Maximum likelihood phylogenies were inferred based on chloroplast
and nuclear loci, sequenced for 71 species of Alocasia plus 25
outgroup species from 16 genera. Bayesian divergence dating of the
nuclear phylogeny relied on one fossil constraint and ancestral
areas were reconstructed using parsimony- and likelihood-based
methods. The Araceae diverged from the remaining Alismatales in the
Early Cretaceous (ca. 135 Ma ago), and all eight subfamilies
originated before the Cenozoic. The earliest lineages are inferred
to have occurred in Laurasia (based on fossils and tree topology),
and most lineages reached Africa, South America, Southeast Asia,
and Australia during the Paleogene and Neogene. Many clades
experienced extinction in the temperate regions of the northern
hemisphere during the Oligocene climate cooling. Two continentally
disjunct genera (Nephthytis and Philodendron) are polyphyletic and
need taxonomic rearrangement. Plastid substitution rates are
exceptionally high in free-floating and water-associated Araceae.

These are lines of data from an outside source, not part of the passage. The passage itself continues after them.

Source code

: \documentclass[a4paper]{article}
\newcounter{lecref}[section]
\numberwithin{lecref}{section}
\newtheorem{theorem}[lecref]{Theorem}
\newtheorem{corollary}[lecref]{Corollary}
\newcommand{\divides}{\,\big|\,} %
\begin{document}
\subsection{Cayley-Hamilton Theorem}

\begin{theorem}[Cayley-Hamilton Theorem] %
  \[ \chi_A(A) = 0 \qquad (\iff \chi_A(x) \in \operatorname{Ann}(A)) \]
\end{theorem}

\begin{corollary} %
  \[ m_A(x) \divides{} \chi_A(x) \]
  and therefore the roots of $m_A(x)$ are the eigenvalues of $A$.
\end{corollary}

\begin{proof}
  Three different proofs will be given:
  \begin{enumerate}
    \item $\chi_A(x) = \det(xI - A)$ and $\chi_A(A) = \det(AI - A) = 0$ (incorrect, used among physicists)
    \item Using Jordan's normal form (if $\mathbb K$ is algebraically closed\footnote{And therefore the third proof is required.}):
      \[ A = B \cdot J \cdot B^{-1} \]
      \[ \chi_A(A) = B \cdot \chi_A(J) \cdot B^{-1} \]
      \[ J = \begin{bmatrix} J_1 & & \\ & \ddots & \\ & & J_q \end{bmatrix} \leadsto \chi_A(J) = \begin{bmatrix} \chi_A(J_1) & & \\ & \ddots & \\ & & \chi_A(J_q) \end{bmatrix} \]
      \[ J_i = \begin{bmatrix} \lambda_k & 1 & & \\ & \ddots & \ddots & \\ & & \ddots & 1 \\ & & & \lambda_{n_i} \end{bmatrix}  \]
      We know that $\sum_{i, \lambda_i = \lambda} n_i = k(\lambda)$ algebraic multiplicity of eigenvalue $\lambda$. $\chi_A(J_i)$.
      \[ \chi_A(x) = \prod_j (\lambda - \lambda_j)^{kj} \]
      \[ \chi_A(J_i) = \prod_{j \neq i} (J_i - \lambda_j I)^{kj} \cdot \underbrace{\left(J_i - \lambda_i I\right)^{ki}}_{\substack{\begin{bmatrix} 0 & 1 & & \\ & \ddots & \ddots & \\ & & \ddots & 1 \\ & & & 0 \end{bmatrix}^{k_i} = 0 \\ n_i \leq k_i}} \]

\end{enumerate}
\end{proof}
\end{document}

Ancestral area reconstructions obtained when fossil (no longer
occupied) ranges where included in the analyses were more plausible
than those without fossil ranges. This is not a trivial result
because only in a quantitative (computer-based) analysis is it
possible for fossil ranges to influence results (here areas) at
distant nodes in the phylogenetic tree. The nuclear and plastid
phylogenies of Alocasia revealed the polyphyly of the two genera
Alocasia and Colocasia; to achieve monophyly, two species (Alocasia
hypnosa and Colocasia gigantea) have to be moved to other genera.
There were strong incongruencies between phylogenies from the two
partitions: The chloroplast data reflect geographical proximity, the
nuclear morphological similarity. This may indicate hybridization
events followed by chloroplast capture. Based on the nuclear tree,
Alocasia split from its sister group by the end of the Oligocene
(ca. 24 Ma) and colonized the Malay Archipelago from the Asian
mainland. Borneo played a central role, with 11–13 of 18–19
inferred dispersal events originating there. The Philippines were
reached from Borneo 4–5 times in the late Miocene and early
Pliocene, and the Asian mainland 6–7 times during the Pliocene. The
geographic origin of two domesticated species could be resolved:
Giant taro originated on the Philippines and Chinese taro on the
Asian mainland.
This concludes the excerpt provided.